Given entries:
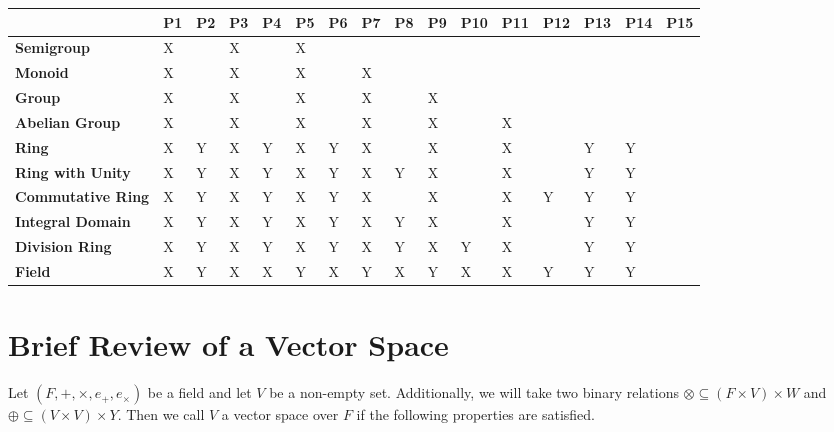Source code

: \documentclass[12pt, a4paper]{article}
\begin{document}
\begin{landscape}
\begin{table}[]
\centering
\begin{tabular}{|l|l|l|l|l|l|l|l|l|l|l|l|l|l|l|l|}
\hline
 & \textbf{P1} & \textbf{P2} & \textbf{P3} & \textbf{P4} & \textbf{P5} & \textbf{P6} & \textbf{P7} & \textbf{P8} & \textbf{P9} & \textbf{P10} & \textbf{P11} & \textbf{P12} & \textbf{P13} & \textbf{P14} & \textbf{P15} \\ \hline
\textbf{Semigroup} & X &  & X &  & X &  &  &  &  &  &  &  &  &  &  \\ \hline
\textbf{Monoid} & X &  & X &  & X &  & X &  &  &  &  &  &  &  &  \\ \hline
\textbf{Group} & X &  & X &  & X &  & X &  & X &  &  &  &  &  &  \\ \hline
\textbf{Abelian Group} & X &  & X &  & X &  & X &  & X &  & X &  &  &  &  \\ \hline
\textbf{Ring} & X & Y & X & Y & X & Y & X &  & X &  & X &  & Y & Y &  \\ \hline
\textbf{Ring with Unity} & X & Y & X & Y & X & Y & X & Y & X &  & X &  & Y & Y &  \\ \hline
\textbf{Commutative Ring} & X & Y & X & Y & X & Y & X &  & X &  & X & Y & Y & Y &  \\ \hline
\textbf{Integral Domain} & X & Y & X & Y & X & Y & X & Y & X &  & X &  & Y & Y &  \\ \hline
\textbf{Division Ring} & X & Y & X & Y & X & Y & X & Y & X & Y & X &  & Y & Y &  \\ \hline
\textbf{Field} & X & Y & X & X & Y & X & Y & X & Y & X & X & Y & Y & Y &  \\ \hline
\end{tabular}
\end{table}
\end{landscape}

\newpage

\section{Brief Review of a Vector Space}

Let $(F,+,\times, e_{+},e_{\times})$ be a field and let $V$ be a non-empty set. Additionally, we will take two binary relations $\otimes\subseteq(F\times V)\times W$ and $\oplus\subseteq(V\times V)\times Y$. Then we call $V$ a vector space over $F$ if the following properties are satisfied.
\end{document}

Exercise prompt: If a line in the material above contains the word "textbf", it counts; give only the number of such lines.

Written solution: 11